Terakhir, orang tua mereka mengirim uang pada tahun 2017 sebesar 1 juta. Uang itu akan digunakan untuk biaya komuni pertama Novi, kakak MYB. Setelah itu, seperti diungkapkan Matrona, orang tuanya tidak pernah lagi mengirim uang.
Niat MYB juga akhirnya pupus, pembayaran iuran tahap dua sebesar Rp. 750 ribu, mengurungkan niat mendapat sakramen komuni.
Padahal aku MYB, dia sangat rindu mengenakan baju sambut baru serta menenteng lilin yang saat ini dibiarkan tergeletak di kamar tidurnya.
Ia juga mengaku sudah mengikuti persiapan prakomuni, namun apa daya niat bersatu dengan Tuhan terkendala aturan.
Hingga saat ini, bocah itu berharap agar tahun depan, orang tua mereka bisa mendapatkan rezeki yang cukup agar bisa menerima Komuni kudus.
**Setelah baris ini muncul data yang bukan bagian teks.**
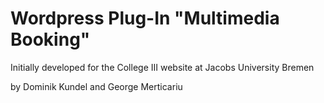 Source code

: Wordpress Plug-In "Multimedia Booking"
======================================

Initially developed for the College III website at Jacobs University Bremen

by Dominik Kundel and George Merticariu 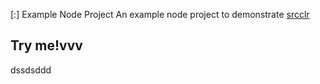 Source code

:[:] Example Node Project
An example node project to demonstrate [srcclr](https://www.srcclr.com)
## Try me!vvv
dssdsddd
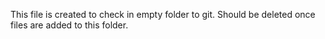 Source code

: This file is created to check in empty folder to git.  Should be deleted once files are added to this folder. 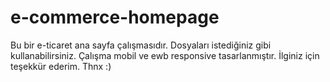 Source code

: # e-commerce-homepage

Bu bir e-ticaret ana sayfa çalışmasıdır.
Dosyaları istediğiniz gibi kullanabilirsiniz.
Çalışma mobil ve ewb responsive tasarlanmıştır.
İlginiz için teşekkür ederim.
Thnx :)
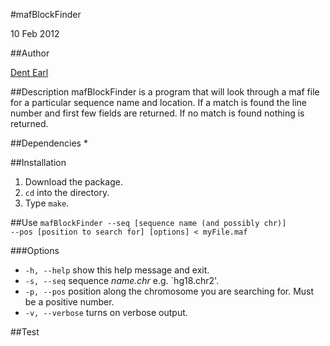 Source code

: #mafBlockFinder

10 Feb 2012

##Author

[Dent Earl](https://github.com/dentearl/)

##Description
mafBlockFinder is a program that will look through a maf file for a particular sequence name and location. If a match is found the line number and first few fields are returned. If no match is found nothing is returned.

##Dependencies
* 

##Installation
1. Download the package.
2. <code>cd</code> into the directory.
3. Type <code>make</code>.

##Use
<code>mafBlockFinder --seq [sequence name (and possibly chr)] --pos [position to search for] [options] < myFile.maf</code>

###Options
* <code>-h, --help</code>   show this help message and exit.
* <code>-s, --seq</code>   sequence _name.chr_ e.g. `hg18.chr2'.
* <code>-p, --pos</code>   position along the chromosome you are searching for. Must be a positive number.
* <code>-v, --verbose</code>   turns on verbose output.

##Test

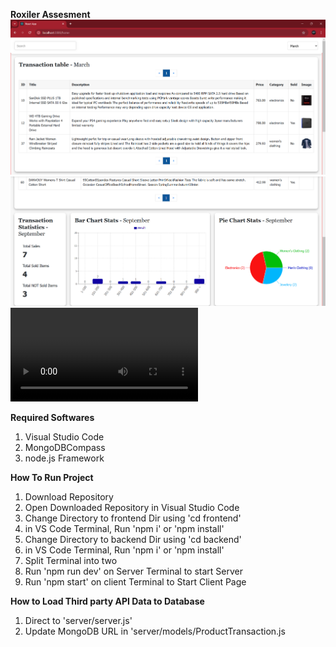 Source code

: **Roxiler Assesment**
![image alt](https://github.com/VikasVerma-1/Roxiler-Assesment-MERN-stack/blob/c70d2bd62d282f14d9d86a375f2ccdcfd6f821ce/Screenshot%202025-01-11%20152657.png)
![image alt](https://github.com/VikasVerma-1/Roxiler-Assesment-MERN-stack/blob/bbf8ba7fdb4bd798c46934f235382d529b9d7346/Screenshot%202025-01-11%20152745.png)
<video controls src="Roxiler Assesment Video-1.mp4" title="Title"></video>

**Required Softwares**
1. Visual Studio Code
2. MongoDBCompass
3. node.js Framework

**How To Run Project**
1. Download Repository
2. Open Downloaded Repository in Visual Studio Code
3. Change Directory to frontend Dir using 'cd frontend'
4. in VS Code Terminal, Run 'npm i' or 'npm install'
5. Change Directory to backend Dir using 'cd backend'
6. in VS Code Terminal, Run 'npm i' or 'npm install'
7. Split Terminal into two
8. Run 'npm run dev' on Server Terminal to start Server
9. Run 'npm start' on client Terminal to Start Client Page

**How to Load Third party API Data to Database**
1. Direct to 'server/server.js'
3. Update MongoDB URL in 'server/models/ProductTransaction.js
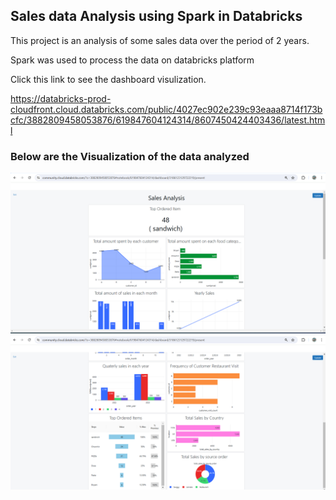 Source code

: 
## Sales data Analysis using Spark in Databricks

This project is an analysis of some sales data over the period of 2 years.

Spark was used to process the data on databricks platform

Click this link to see the dashboard visulization.

https://databricks-prod-cloudfront.cloud.databricks.com/public/4027ec902e239c93eaaa8714f173bcfc/3882809458053876/619847604124314/8607450424403436/latest.html

### Below are the Visualization of the data analyzed

<img src = 'images/first.png' width='800px' />

<br>

<img src = 'images/second.png' width='800px' /> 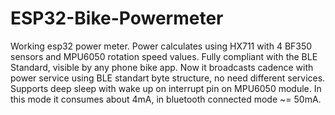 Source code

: # ESP32-Bike-Powermeter
Working esp32 power meter. Power calculates using HX711 with 4 BF350 sensors and MPU6050 rotation speed values. 
Fully compliant with the BLE Standard, visible by any phone bike app.
Now it broadcasts cadence with power service using BLE standart byte structure, no need different services.
Supports deep sleep with wake up on interrupt pin on MPU6050 module. In this mode it consumes about 4mA, in bluetooth connected mode ~= 50mA.

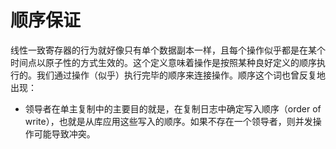 # 顺序保证

线性一致寄存器的行为就好像只有单个数据副本一样，且每个操作似乎都是在某个时间点以原子性的方式生效的。这个定义意味着操作是按照某种良好定义的顺序执行的。我们通过操作（似乎）执行完毕的顺序来连接操作。顺序这个词也曾反复地出现：

- 领导者在单主复制中的主要目的就是，在复制日志中确定写入顺序（order of write），也就是从库应用这些写入的顺序。如果不存在一个领导者，则并发操作可能导致冲突。
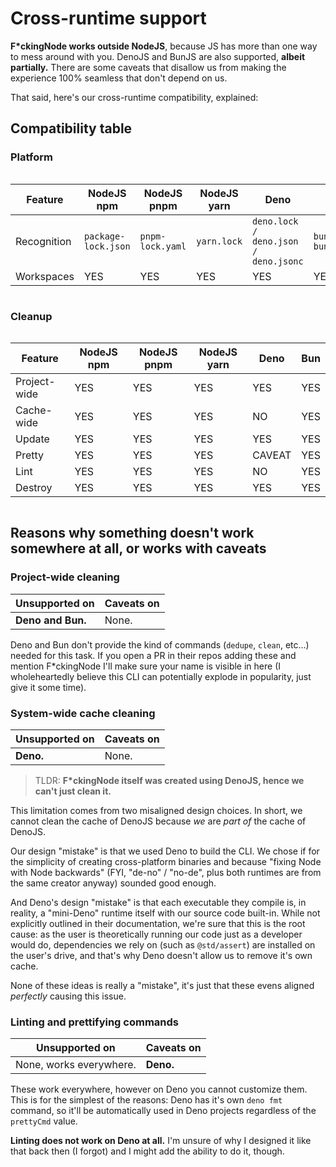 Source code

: <!-- markdownlint-disable md033 -->
# Cross-runtime support

**F\*ckingNode works outside NodeJS**, because JS has more than one way to mess around with you. DenoJS and BunJS are also supported, **albeit partially.** There are some caveats that disallow us from making the experience 100% seamless that don't depend on us.

That said, here's our cross-runtime compatibility, explained:

## Compatibility table

<!-- | Feature | Support | Notes |
| :--- | ---: | ---: |
| Automated project-wide cleaning | NodeJS-only | See below. |
| Automated system-wide cache cleaning | NodeJS, Bun | See below. |
| Automated prettifying task | NodeJS, Bun, Deno | See below. |
| Automated lint task | NodeJS, Bun | See below. |
| Automated updating task | NodeJS, Bun, Deno | / |
| Automated destroying task | Everywhere | It's OS and not runtime dependant. |
| Parsing of project file | NodeJS and Bun (`package.json`), Deno (`deno.json`) | Only looks for specific files (e.g. it won't look for `package.json` in a Deno project, even though Deno allows `package.json`). | -->

### Platform

<div style="overflow-x:auto;">

| Feature       | NodeJS npm       | NodeJS pnpm       | NodeJS yarn   | Deno                          | Bun                      |
|---------------|------------------|-------------------|---------------|-------------------------------|--------------------------|
| Recognition   | `package-lock.json` | `pnpm-lock.yaml` | `yarn.lock`   | `deno.lock / deno.json / deno.jsonc` | `bun.lockb / bunfig.toml` |
| Workspaces    | YES              | YES               | YES           | YES                           | YES                      |

</div>

### Cleanup

<div style="overflow-x:auto;">

| Feature       | NodeJS npm | NodeJS pnpm | NodeJS yarn | Deno    | Bun |
|---------------|------------|-------------|-------------|---------|-----|
| Project-wide  | YES        | YES         | YES         | YES     | YES |
| Cache-wide    | YES        | YES         | YES         | NO      | YES |
| Update        | YES        | YES         | YES         | YES     | YES |
| Pretty        | YES        | YES         | YES         | CAVEAT  | YES |
| Lint          | YES        | YES         | YES         | NO      | YES |
| Destroy       | YES        | YES         | YES         | YES     | YES |

</div>

## Reasons why something doesn't work somewhere at all, or works with caveats

### Project-wide cleaning

| Unsupported on | Caveats on |
| - | - |
| **Deno and Bun.** | None. |

Deno and Bun don't provide the kind of commands (`dedupe`, `clean`, etc...) needed for this task. If you open a PR in their repos adding these and mention F\*ckingNode I'll make sure your name is visible in here (I wholeheartedly believe this CLI can potentially explode in popularity, just give it some time).

### System-wide cache cleaning

| Unsupported on | Caveats on |
| - | - |
| **Deno.** | None. |

> TLDR: **F\*ckingNode itself was created using DenoJS, hence we can't just clean it.**

This limitation comes from two misaligned design choices. In short, we cannot clean the cache of DenoJS because _we_ are _part of_ the cache of DenoJS.

Our design "mistake" is that we used Deno to build the CLI. We chose if for the simplicity of creating cross-platform binaries and because "fixing Node with Node backwards" (FYI, "de-no" / "no-de", plus both runtimes are from the same creator anyway) sounded good enough.

And Deno's design "mistake" is that each executable they compile is, in reality, a "mini-Deno" runtime itself with our source code built-in. While not explicitly outlined in their documentation, we're sure that this is the root cause: as the user is theoretically running our code just as a developer would do, dependencies we rely on (such as `@std/assert`) are installed on the user's drive, and that's why Deno doesn't allow us to remove it's own cache.

None of these ideas is really a "mistake", it's just that these evens aligned _perfectly_ causing this issue.

### Linting and prettifying commands

| Unsupported on | Caveats on |
| - | - |
| None, works everywhere. | **Deno.** |

These work everywhere, however on Deno you cannot customize them. This is for the simplest of the reasons: Deno has it's own `deno fmt` command, so it'll be automatically used in Deno projects regardless of the `prettyCmd` value.

**Linting does not work on Deno at all.** I'm unsure of why I designed it like that back then (I forgot) and I might add the ability to do it, though.
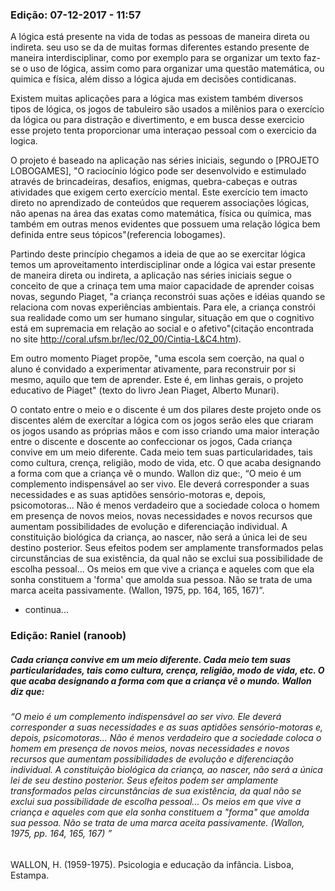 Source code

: 
### Edição: 07-12-2017 - 11:57


A lógica está presente na vida de todas as pessoas de maneira direta ou indireta. seu uso se da de muitas formas diferentes estando presente de maneira interdisciplinar, como por exemplo para se organizar um texto faz-se o uso de lógica, assim como para organizar uma questão matemática, ou quimica e física, além disso a lógica ajuda em decisões contidicanas.

Existem muitas aplicações para a lógica mas existem também diversos tipos de lógica, os jogos de tabuleiro são usados a milênios para o exercício da lógica ou para distração e divertimento, e em busca desse exercicio esse projeto tenta proporcionar uma interaçao pessoal com o exercicio da logica.

O projeto é baseado na aplicação nas séries iniciais, segundo o [PROJETO LOBOGAMES], "O raciocínio lógico pode ser desenvolvido e estimulado através de brincadeiras, desafios, enigmas, quebra-cabeças e outras atividades que exigem certo exercício mental. Este exercício tem imacto direto no aprendizado de conteúdos que requerem associações lógicas, não apenas na área das exatas como matemática, física ou química, mas também em outras menos evidentes que possuem uma relação lógica bem definida entre seus tópicos"(referencia lobogames). 

Partindo deste princípio chegamos a ideia de que ao se exercitar lógica temos um aproveitamento interdisciplinar onde a lógica vai estar presente de maneira direta ou indireta, a aplicação nas séries iniciais segue o conceito de que a crinaça tem uma maior capacidade de aprender coisas novas, segundo Piaget, "a criança reconstrói suas ações e idéias quando se relaciona com novas experiências ambientais. Para ele, a criança constrói sua realidade como um ser humano singular, situação em que o cognitivo está em supremacia em relação ao social e o afetivo"(citação encontrada no site  http://coral.ufsm.br/lec/02_00/Cintia-L&C4.htm). 

Em outro momento Piaget propõe, "uma escola sem coerção, na qual o aluno é convidado a experimentar ativamente, para reconstruir por si mesmo, aquilo que tem de aprender. Este é, em linhas gerais, o projeto  educativo de Piaget" (texto do livro Jean Piaget, Alberto Munari).

O contato entre o meio e o discente é um dos pilares deste projeto onde os discentes além de exercítar a lógica com os jogos serão eles que criaram os jogos usando as próprias mãos e com isso criando uma maior interação entre o discente e doscente ao confeccionar os jogos,  Cada criança convive em um meio diferente. Cada meio tem suas particularidades, tais como cultura, crença, religião, modo de vida, etc. O que acaba designando a forma com que a criança vê o mundo. Wallon diz que:, “O meio é um complemento indispensável ao ser vivo. Ele deverá corresponder a suas necessidades e as suas aptidões sensório-motoras e, depois, psicomotoras... Não é menos verdadeiro que a sociedade coloca o homem em presença de novos meios, novas necessidades e novos recursos que aumentam possibilidades de evolução e diferenciação individual. A constituição biológica da criança, ao nascer, não será a única lei de seu destino posterior. Seus efeitos podem ser amplamente transformados pelas circunstâncias de sua existência, da qual não se exclui sua possibilidade de escolha pessoal... Os meios em que vive a criança e aqueles com que ela sonha constituem a 'forma' que amolda sua pessoa. Não se trata de uma marca aceita passivamente. (Wallon, 1975, pp. 164, 165, 167)”. 

- continua...



### Edição: Raniel (ranoob)

##### Cada criança convive em um meio diferente. Cada meio tem suas particularidades, tais como cultura, crença, religião, modo de vida, etc. O que acaba designando a forma com que a criança vê o mundo. Wallon diz que:

   ###### “O meio é um complemento indispensável ao ser vivo. Ele deverá corresponder a suas necessidades e as suas aptidões sensório-motoras e, depois, psicomotoras... Não é menos verdadeiro que a sociedade coloca o homem em presença de novos meios, novas necessidades e novos recursos que aumentam possibilidades de evolução e diferenciação individual. A constituição biológica da criança, ao nascer, não será a única lei de seu destino posterior. Seus efeitos podem ser amplamente transformados pelas circunstâncias de sua existência, da qual não se exclui sua possibilidade de escolha pessoal... Os meios em que vive a criança e aqueles com que ela sonha constituem a "forma" que amolda sua pessoa. Não se trata de uma marca aceita passivamente. (Wallon, 1975, pp. 164, 165, 167) ”
    
WALLON, H. (1959-1975). Psicologia e educação da infância. Lisboa, Estampa.
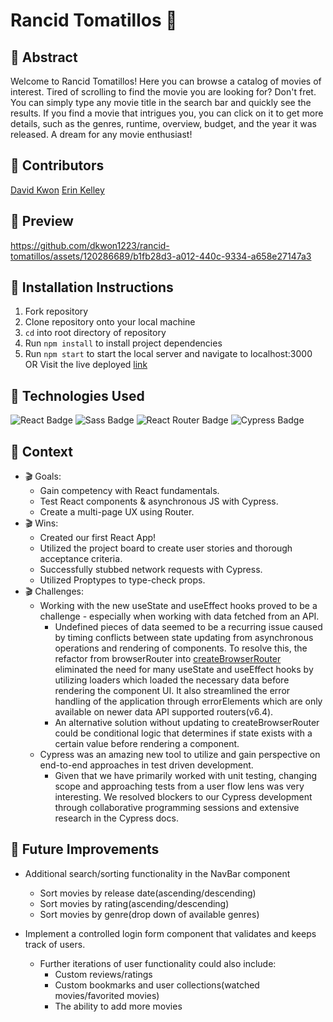 # Rancid Tomatillos 🍅

## 🎥 Abstract
Welcome to Rancid Tomatillos! Here you can browse a catalog of movies of interest. Tired of scrolling to find the movie you are looking for? Don't fret. You can simply type any movie title in the search bar and quickly see the results. If you find a movie that intrigues you, you can click on it to get more details, such as the genres, runtime, overview, budget, and the year it was released. A dream for any movie enthusiast! 

## 🎥 Contributors 
[David Kwon](https://github.com/dkwon1223)
[Erin Kelley](https://github.com/kelleyej)

## 🎥 Preview 



https://github.com/dkwon1223/rancid-tomatillos/assets/120286689/b1fb28d3-a012-440c-9334-a658e27147a3




## 🎥 Installation Instructions 
  1. Fork repository
  2. Clone repository onto your local machine
  3. `cd` into root directory of repository
  4. Run `npm install` to install project dependencies
  5. Run `npm start` to start the local server and navigate to localhost:3000
OR 
Visit the live deployed [link](https://rancid-tomatillos-omega.vercel.app/)

## 🎥 Technologies Used 
![React Badge](https://img.shields.io/badge/React-61DAFB?logo=react&logoColor=000&style=flat) ![Sass Badge](https://img.shields.io/badge/Sass-C69?logo=sass&logoColor=fff&style=flat) ![React Router Badge](https://img.shields.io/badge/React%20Router-CA4245?logo=reactrouter&logoColor=fff&style=flat) ![Cypress Badge](https://img.shields.io/badge/Cypress-69D3A7?logo=cypress&logoColor=fff&style=flat)

## 🎥 Context
 - 🎬 Goals:
   - Gain competency with React fundamentals.
   - Test React components & asynchronous JS with Cypress.
   - Create a multi-page UX using Router.
 - 🎬 Wins:
   - Created our first React App!
   - Utilized the project board to create user stories and thorough acceptance criteria.
   - Successfully stubbed network requests with Cypress.
   - Utilized Proptypes to type-check props.
- 🎬 Challenges:
   - Working with the new useState and useEffect hooks proved to be a challenge - especially when working with data fetched from an API.
     - Undefined pieces of data seemed to be a recurring issue caused by timing conflicts between state updating from asynchronous operations and rendering of components. To resolve this, the refactor from browserRouter into [createBrowserRouter](https://reactrouter.com/en/main/routers/create-browser-router) eliminated the need for many useState and useEffect hooks by utilizing loaders which loaded the necessary data before rendering the component UI. It also streamlined the error handling of the application through errorElements which are only available on newer data API supported routers(v6.4). 
     - An alternative solution without updating to createBrowserRouter could be conditional logic that determines if state exists with a certain value before rendering a component.
   - Cypress was an amazing new tool to utilize and gain perspective on end-to-end approaches in test driven development.
     - Given that we have primarily worked with unit testing, changing scope and approaching tests from a user flow lens was very interesting. We resolved blockers to our Cypress development through collaborative programming sessions and extensive research in the Cypress docs.

## 🎥 Future Improvements
 - Additional search/sorting functionality in the NavBar component 
   - Sort movies by release date(ascending/descending)
   - Sort movies by rating(ascending/descending)
   - Sort movies by genre(drop down of available genres)
    
 - Implement a controlled login form component that validates and keeps track of users. 
   - Further iterations of user functionality could also include:
     - Custom reviews/ratings
     - Custom bookmarks and user collections(watched movies/favorited movies)
     - The ability to add more movies
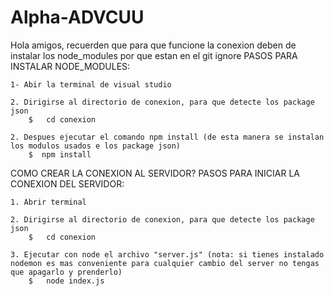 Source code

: # Alpha-ADVCUU
Hola amigos, recuerden que para que funcione la conexion deben de instalar los node_modules por que estan en el git ignore
PASOS PARA INSTALAR NODE_MODULES:

    1- Abir la terminal de visual studio
    
    2. Dirigirse al directorio de conexion, para que detecte los package json
        $   cd conexion
    
    2. Despues ejecutar el comando npm install (de esta manera se instalan los modulos usados e los package json)
        $  npm install



COMO CREAR LA CONEXION AL SERVIDOR?
PASOS PARA INICIAR LA CONEXION DEL SERVIDOR:

    1. Abrir terminal
    
    2. Dirigirse al directorio de conexion, para que detecte los package json
        $   cd conexion

    3. Ejecutar con node el archivo "server.js" (nota: si tienes instalado nodemon es mas conveniente para cualquier cambio del server no tengas
    que apagarlo y prenderlo)
        $   node index.js  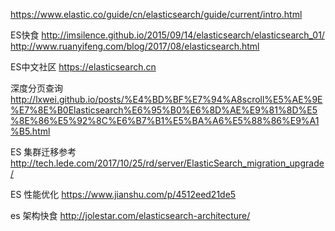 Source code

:
https://www.elastic.co/guide/cn/elasticsearch/guide/current/intro.html

ES快食
http://imsilence.github.io/2015/09/14/elasticsearch/elasticsearch_01/
http://www.ruanyifeng.com/blog/2017/08/elasticsearch.html

ES中文社区
https://elasticsearch.cn

深度分页查询
http://lxwei.github.io/posts/%E4%BD%BF%E7%94%A8scroll%E5%AE%9E%E7%8E%B0Elasticsearch%E6%95%B0%E6%8D%AE%E9%81%8D%E5%8E%86%E5%92%8C%E6%B7%B1%E5%BA%A6%E5%88%86%E9%A1%B5.html

ES 集群迁移参考
http://tech.lede.com/2017/10/25/rd/server/ElasticSearch_migration_upgrade/

ES 性能优化
https://www.jianshu.com/p/4512eed21de5

es 架构快食
http://jolestar.com/elasticsearch-architecture/ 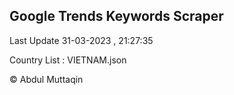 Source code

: 

## Google Trends Keywords Scraper 
 
Last Update 31-03-2023 , 21:27:35

Country List :
VIETNAM.json



© Abdul Muttaqin 
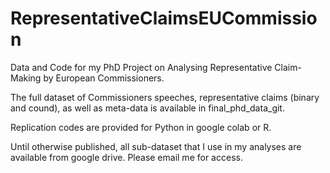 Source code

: # RepresentativeClaimsEUCommission
Data and Code for my PhD Project on Analysing Representative Claim-Making by European Commissioners.

The full dataset of Commissioners speeches, representative claims (binary and cound), as well as meta-data is available in final_phd_data_git.

Replication codes are provided for Python in google colab or R.

Until otherwise published, all sub-dataset that I use in my analyses are available from google drive. Please email me for access.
Sementara Pastor Dominikus De Dowa, Pr, Pastor Paroki Stelamaris Danga, saat dihubungi VoxNtt.com, Sabtu (24/08/2019) sore, menyampaikan syarat agar bisa mendapatkan sakramen ekaristi (komuni).
Hasil pleno terkait persyaratan penerimaan komuni pertama, katanya, telah ditetapkan pada Oktober 2018 lalu.
Syarat pertama, adalah anak-anak yang sudah dibaptis yang dibuktikan dengan surat baptis.
Kedua, harus ada surat keterangan dari Kelompok Umat Basis (KUB) yang menjamin anak itu berasal dari Kepala Keluarga (KK) setempat.
Ketiga, orang tuanya harus terlibat dan aktif dalam KUB seperti ikut serta dalam kewajiban sebagai warga gereja.
Keempat, anak itu harus ikut pembinaan. Pembinaan dimaksud adalah pembinaan di sekolah dan ikut misa tiap pagi selama dua bulan sampai pada hari Komuni Pertama.
Terkait uang, kata dia, itu sudah normal terjadi.
“Dan itu sudah disepakati dalam pleno. Jadi bukan diputuskan oleh kita pada saat itu,” tuturnya kepada VoxNtt.com.
Pastor Domi juga menyebut selain terkendala persyaratan dua dari tiga anak yang diusir tersebut punya masalah yang sama terkait keuangan di tingkat Kelompok Umat Basis (KUB).
“Dua anak itu dari KUB yang sama dan juga penyakit yang sama yang menimbulkan soal finansial di KUB. Kali lalu mereka bilang mereka nanti baru lunas dan KUB yang bayar iuran. Iuran juga 50 atau 60 ribu. Tapi sampai hari ini tidak pernah bayar,” jelasnya.
Lebih jauh, Pastor Domi menjelaskan keputusan untuk tidak memberikan sakramen kepada tiga anak tersebut untuk menghindari konflik di tengah umat.
“Itu tetap tidak bisa di tengah situasi orang sudah tahu proses. Kan sudah diumumkan,” katanya.
Menyangkut iuran pembangunan, Romo Domi menegaskan itu bukan syarat utama.
“Kalau soal uang, datanglah dan omong secara terbuka, kita siap bantu. Kita sudah sering bilang uang itu bukan jadi penghalang untuk anak-anak terima komuni,” ungkapnya sehari setelah berita terkait kasus ini viral di media sosial. (VoN).